From Control Boundary to Insurance Claim: Reconstructing AI-Mediated Losses Through the CER Framework
Title: From Control Boundaries to Insurance Claims: Rebuilding AI-Mediated Losses via the CER Framework
Abstract
When generative or agentic AI systems within an insured organization cause financial harm, traditional event reconstruction is insufficient. Because these systems continuously evolve their internal states through reasoning, data retrieval, tool invocation, and action execution, a state reconstruction approach is required. The critical inquiry extends beyond identifying the specific loss to determining the system’s permissible actions, its actual conduct, and whether this reconstructed narrative supports a viable insurance claim. This study examines scenarios where the insured’s AI system constitutes part of the causal chain, encompassing failures triggered by external factors such as prompt injection, retrieval-augmented generation (RAG) poisoning, malicious tool outputs, credential exploitation, and data poisoning.
To address AI residual risk transfer, this paper introduces the CER framework, a diagnostic tool designed for use-case-level analysis. The framework operates on three pillars: * C (Control Boundary): Evaluates whether the system operated within an enforceable operational envelope. * E (Evidence Reconstruction): Assesses whether retained artifacts allow for the reconstruction of the system’s state and the underlying causal chain. * R (Insurance Response): Determines if the reconstructed loss qualifies for coverage, verifying both market availability and the placement of policies for the insured, alongside the requisite proof for claim recovery.
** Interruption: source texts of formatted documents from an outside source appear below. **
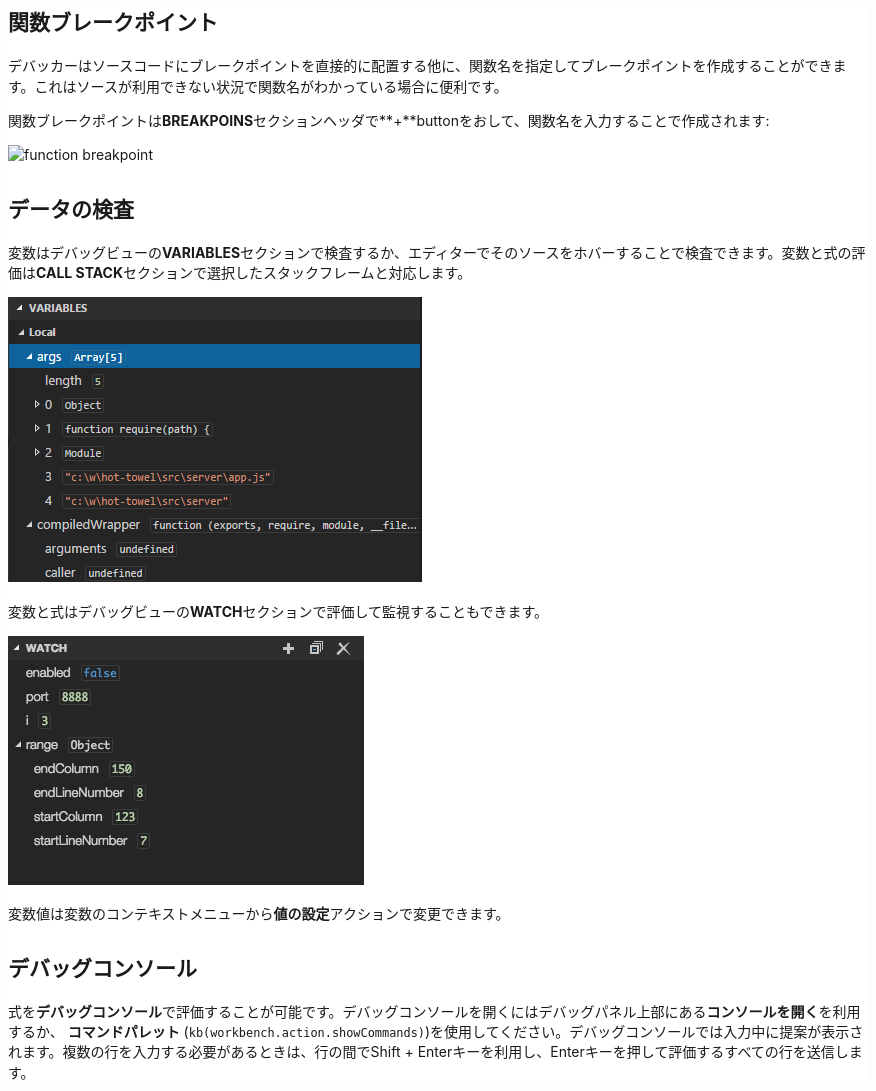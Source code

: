 ## 関数ブレークポイント <a id="function-breakpoints"></a>

デバッカーはソースコードにブレークポイントを直接的に配置する他に、関数名を指定してブレークポイントを作成することができます。これはソースが利用できない状況で関数名がわかっている場合に便利です。

関数ブレークポイントは**BREAKPOINS**セクションヘッダで**+**buttonをおして、関数名を入力することで作成されます:

<img alt="function breakpoint" src="https://az754404.vo.msecnd.net/public/function-breakpoint.gif" />

## データの検査 <a id="data-inspection"></a>

変数はデバッグビューの**VARIABLES**セクションで検査するか、エディターでそのソースをホバーすることで検査できます。変数と式の評価は**CALL STACK**セクションで選択したスタックフレームと対応します。

![Debug Variables](images/debugging/variables.png)

変数と式はデバッグビューの**WATCH**セクションで評価して監視することもできます。

![Debug Watch](images/debugging/watch.png)

変数値は変数のコンテキストメニューから**値の設定**アクションで変更できます。

## デバッグコンソール <a id="debug-console"></a>

式を**デバッグコンソール**で評価することが可能です。デバッグコンソールを開くにはデバッグパネル上部にある**コンソールを開く**を利用するか、 **コマンドパレット** (`kb(workbench.action.showCommands)`)を使用してください。デバッグコンソールでは入力中に提案が表示されます。複数の行を入力する必要があるときは、行の間でShift + Enterキーを利用し、Enterキーを押して評価するすべての行を送信します。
The paper offers three primary contributions: it defines the unique challenges of AI-specific reconstruction, operationalizes this definition through the CER framework, and establishes the standard for claim-grade evidence in AI reconstruction. Real-world applications are illustrated through reported incidents involving PocketOS and Replit agentic database deletions, as well as the adjudicated case of Moffatt v. Air Canada, which serves as a precedent for output and reliance disputes.
Keywords: AI systems; CER framework; residual risk transfer; agentic AI; generative AI; AI insurance; evidence reconstruction.